There is obviously a huge cultural difference in the Sudan and California. One scene that particularly showed this to me was the scene on page 333, when some men from the SPLA are giving the boys a demonstration. They have hostages that they claim are rapists, thieves, and murderers, and they are shouting to the boys that they will not tolerate it. The men protest and say that they are members at the SPLA and did nothing, but the soldiers have made the boys so angry at these men with their accusations that the boys cheer when the men are shot.
Though Achak has never seen these men before, the shouts and excitement manipulate him. "We yelled no. I felt that the men should surely be punished for such betrayals. I hated the men." (334)
This was a cultural issue to me because though this seems wild and savage, it is also something I can visualize happening in a society that claims to be as civilized as we do. Obviously there are not demonstrations like this is Marin, because we claim to be "above" this kind of brutality and use a "fair, honest system."
However, before the holocaust, when Hitler was doing anti-Semitic demonstrations, he wasn't talking to a crowd of Nazis, he was talking to a crowd of civilized citizens.
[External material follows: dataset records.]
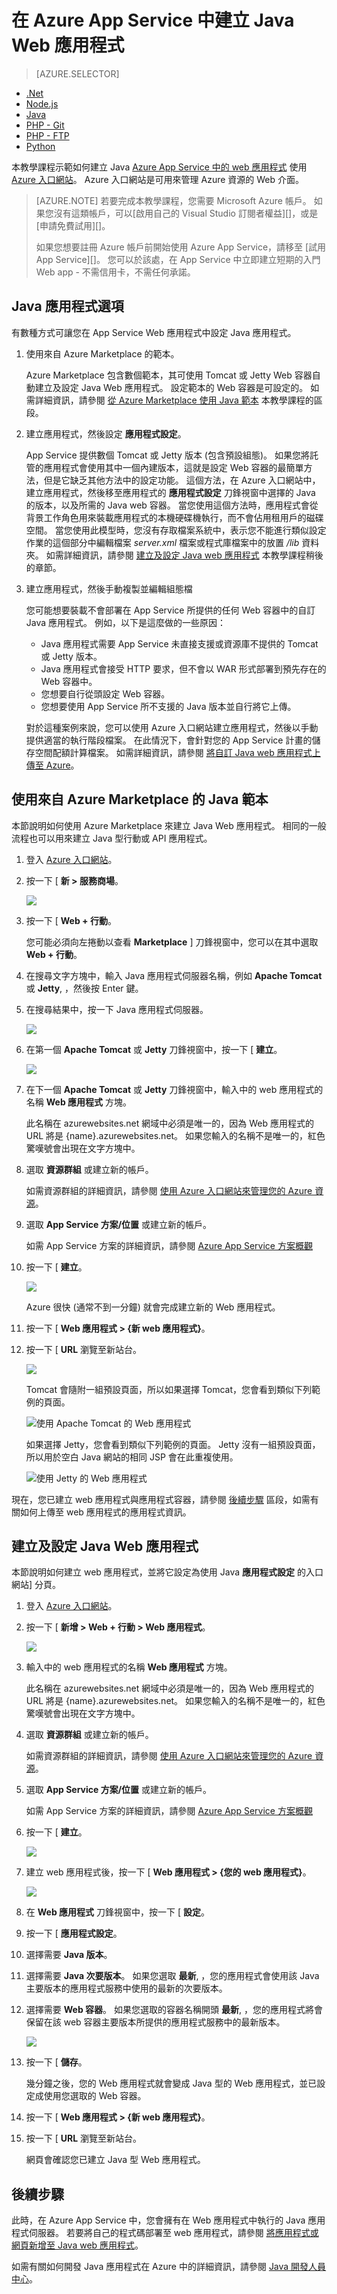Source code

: <properties
    pageTitle="在 Azure App Service 中建立 Java Web 應用程式 | Microsoft Azure"
    description="本教學課程示範如何將 Java Web 應用程式部署至 Azure App Service。"
    services="app-service\web"
    documentationCenter="java"
    authors="rmcmurray"
    manager="wpickett"
    editor="jimbe"/>
<tags
    ms.service="app-service-web"
    ms.workload="web"
    ms.tgt_pltfrm="na"
    ms.devlang="Java"
    ms.topic="hero-article"
    ms.date="10/20/2015"
    ms.author="robmcm"/>

# 在 Azure App Service 中建立 Java Web 應用程式

> [AZURE.SELECTOR]
- [.Net](web-sites-dotnet-get-started.md)
- [Node.js](web-sites-nodejs-develop-deploy-mac.md)
- [Java](web-sites-java-get-started.md)
- [PHP - Git](web-sites-php-mysql-deploy-use-git.md)
- [PHP - FTP](web-sites-php-mysql-deploy-use-ftp.md)
- [Python](web-sites-python-ptvs-django-mysql.md)

本教學課程示範如何建立 Java [Azure App Service 中的 web 應用程式](http://go.microsoft.com/fwlink/?LinkId=529714) 使用 [Azure 入口網站](https://portal.azure.com/)。 Azure 入口網站是可用來管理 Azure 資源的 Web 介面。

> [AZURE.NOTE] 若要完成本教學課程，您需要 Microsoft Azure 帳戶。 如果您沒有這類帳戶，可以[啟用自己的 Visual Studio 訂閱者權益][]，或是[申請免費試用][]。
>
> 如果您想要註冊 Azure 帳戶前開始使用 Azure App Service，請移至 [試用 App Service][]。 您可以於該處，在 App Service 中立即建立短期的入門 Web app - 不需信用卡，不需任何承諾。

## Java 應用程式選項

有數種方式可讓您在 App Service Web 應用程式中設定 Java 應用程式。 

1. 使用來自 Azure Marketplace 的範本。

    Azure Marketplace 包含數個範本，其可使用 Tomcat 或 Jetty Web 容器自動建立及設定 Java Web 應用程式。 設定範本的 Web 容器是可設定的。 如需詳細資訊，請參閱 [從 Azure Marketplace 使用 Java 範本](#marketplace) 本教學課程的區段。
 
1. 建立應用程式，然後設定 **應用程式設定**。

    App Service 提供數個 Tomcat 或 Jetty 版本 (包含預設組態)。 如果您將託管的應用程式會使用其中一個內建版本，這就是設定 Web 容器的最簡單方法，但是它缺乏其他方法中的設定功能。 這個方法，在 Azure 入口網站中，建立應用程式，然後移至應用程式的 **應用程式設定** 刀鋒視窗中選擇的 Java 的版本，以及所需的 Java web 容器。 當您使用這個方法時，應用程式會從背景工作角色用來裝載應用程式的本機硬碟機執行，而不會佔用租用戶的磁碟空間。 當您使用此模型時，您沒有存取檔案系統中，表示您不能進行類似設定作業的這個部分中編輯檔案 *server.xml* 檔案或程式庫檔案中的放置 */lib* 資料夾。  如需詳細資訊，請參閱 [建立及設定 Java web 應用程式](#appsettings) 本教學課程稍後的章節。  
  
3. 建立應用程式，然後手動複製並編輯組態檔 

    您可能想要裝載不會部署在 App Service 所提供的任何 Web 容器中的自訂 Java 應用程式。  例如，以下是這麼做的一些原因：
    
    * Java 應用程式需要 App Service 未直接支援或資源庫不提供的 Tomcat 或 Jetty 版本。
    * Java 應用程式會接受 HTTP 要求，但不會以 WAR 形式部署到預先存在的 Web 容器中。
    * 您想要自行從頭設定 Web 容器。 
    * 您想要使用 App Service 所不支援的 Java 版本並自行將它上傳。

    對於這種案例來說，您可以使用 Azure 入口網站建立應用程式，然後以手動提供適當的執行階段檔案。 在此情況下，會針對您的 App Service 計畫的儲存空間配額計算檔案。 如需詳細資訊，請參閱 [將自訂 Java web 應用程式上傳至 Azure](https://acom-sandbox.azurewebsites.net/en-us/documentation/articles/web-sites-java-custom-upload/)。

## <a name="marketplace"></a>使用來自 Azure Marketplace 的 Java 範本

本節說明如何使用 Azure Marketplace 來建立 Java Web 應用程式。  相同的一般流程也可以用來建立 Java 型行動或 API 應用程式。  

1. 登入 [Azure 入口網站](https://portal.azure.com/)。

2. 按一下 [ **新 > 服務商場**。

    ![](./media/web-sites-java-get-started/newmarketplace.png)

3. 按一下 [ **Web + 行動**。

    您可能必須向左捲動以查看 **Marketplace** ] 刀鋒視窗中，您可以在其中選取 **Web + 行動**。

4. 在搜尋文字方塊中，輸入 Java 應用程式伺服器名稱，例如 **Apache Tomcat** 或 **Jetty**, ，然後按 Enter 鍵。

5. 在搜尋結果中，按一下 Java 應用程式伺服器。

    ![](./media/web-sites-java-get-started/webmobilejetty.png)

6. 在第一個 **Apache Tomcat** 或 **Jetty** 刀鋒視窗中，按一下 [ **建立**。

    ![](./media/web-sites-java-get-started/jettyblade.png)

7. 在下一個 **Apache Tomcat** 或 **Jetty** 刀鋒視窗中，輸入中的 web 應用程式的名稱 **Web 應用程式** 方塊。

    此名稱在 azurewebsites.net 網域中必須是唯一的，因為 Web 應用程式的 URL 將是 {name}.azurewebsites.net。 如果您輸入的名稱不是唯一的，紅色驚嘆號會出現在文字方塊中。

8. 選取 **資源群組** 或建立新的帳戶。

    如需資源群組的詳細資訊，請參閱 [使用 Azure 入口網站來管理您的 Azure 資源](../resource-group-portal.md)。

9. 選取 **App Service 方案/位置** 或建立新的帳戶。

    如需 App Service 方案的詳細資訊，請參閱 [Azure App Service 方案概觀](../azure-web-sites-web-hosting-plans-in-depth-overview.md)

10. 按一下 [ **建立**。

    ![](./media/web-sites-java-get-started/jettyportalcreate2.png)

    Azure 很快 (通常不到一分鐘) 就會完成建立新的 Web 應用程式。

11. 按一下 [ **Web 應用程式 > {新 web 應用程式}**。

12. 按一下 [ **URL** 瀏覽至新站台。

    ![](./media/web-sites-java-get-started/jettyurl.png)

    Tomcat 會隨附一組預設頁面，所以如果選擇 Tomcat，您會看到類似下列範例的頁面。

    ![使用 Apache Tomcat 的 Web 應用程式](./media/web-sites-java-get-started/tomcat.png)

    如果選擇 Jetty，您會看到類似下列範例的頁面。 Jetty 沒有一組預設頁面，所以用於空白 Java 網站的相同 JSP 會在此重複使用。

    ![使用 Jetty 的 Web 應用程式](./media/web-sites-java-get-started/jetty.png)

現在，您已建立 web 應用程式與應用程式容器，請參閱 [後續步驟](#next-steps) 區段，如需有關如何上傳至 web 應用程式的應用程式資訊。

## <a name="portal"></a>建立及設定 Java Web 應用程式

本節說明如何建立 web 應用程式，並將它設定為使用 Java **應用程式設定** 的入口網站] 分頁。

1. 登入 [Azure 入口網站](https://portal.azure.com/)。

2. 按一下 [ **新增 > Web + 行動 > Web 應用程式**。

    ![](./media/web-sites-java-get-started/newwebapp.png)

4. 輸入中的 web 應用程式的名稱 **Web 應用程式** 方塊。

    此名稱在 azurewebsites.net 網域中必須是唯一的，因為 Web 應用程式的 URL 將是 {name}.azurewebsites.net。 如果您輸入的名稱不是唯一的，紅色驚嘆號會出現在文字方塊中。

5. 選取 **資源群組** 或建立新的帳戶。

    如需資源群組的詳細資訊，請參閱 [使用 Azure 入口網站來管理您的 Azure 資源](../resource-group-portal.md)。

6. 選取 **App Service 方案/位置** 或建立新的帳戶。

    如需 App Service 方案的詳細資訊，請參閱 [Azure App Service 方案概觀](../azure-web-sites-web-hosting-plans-in-depth-overview.md)

7. 按一下 [ **建立**。

    ![](./media/web-sites-java-get-started/newwebapp2.png)
 
8. 建立 web 應用程式後，按一下 [ **Web 應用程式 > {您的 web 應用程式}**。
 
    ![](./media/web-sites-java-get-started/selectwebapp.png)

9. 在 **Web 應用程式** 刀鋒視窗中，按一下 [ **設定**。

10. 按一下 [ **應用程式設定**。

11. 選擇需要 **Java 版本**。 

12. 選擇需要 **Java 次要版本**。  如果您選取 **最新**, ，您的應用程式會使用該 Java 主要版本的應用程式服務中使用的最新的次要版本。

12. 選擇需要 **Web 容器**。 如果您選取的容器名稱開頭 **最新**, ，您的應用程式將會保留在該 web 容器主要版本所提供的應用程式服務中的最新版本。 

    ![](./media/web-sites-java-get-started/versions.png)

13. 按一下 [ **儲存**。

    幾分鐘之後，您的 Web 應用程式就會變成 Java 型的 Web 應用程式，並已設定成使用您選取的 Web 容器。

14. 按一下 [ **Web 應用程式 > {新 web 應用程式}**。

15. 按一下 [ **URL** 瀏覽至新站台。

    網頁會確認您已建立 Java 型 Web 應用程式。

## 後續步驟

此時，在 Azure App Service 中，您會擁有在 Web 應用程式中執行的 Java 應用程式伺服器。 若要將自己的程式碼部署至 web 應用程式，請參閱 [將應用程式或網頁新增至 Java web 應用程式](web-sites-java-add-app.md)。

如需有關如何開發 Java 應用程式在 Azure 中的詳細資訊，請參閱 [Java 開發人員中心](/develop/java/)。

<!-- External Links -->
[activate your Visual Studio subscriber benefits]: http://go.microsoft.com/fwlink/?LinkId=623901
[sign up for a free trial]: http://go.microsoft.com/fwlink/?LinkId=623901

[Try App Service]: http://go.microsoft.com/fwlink/?LinkId=523751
It is probable that before this, if you had asked one of those citizens if they ever expected to be part of the ostracism of jewish people, they would say no, claiming to be above it, as we do now.
So, in summation, I think this is a cultural thing in that humans are swept away by mass hysteria, and though the cultures are presently very different, it is in our nature to swallow the emotions being fed to us, rather than go against the crowd.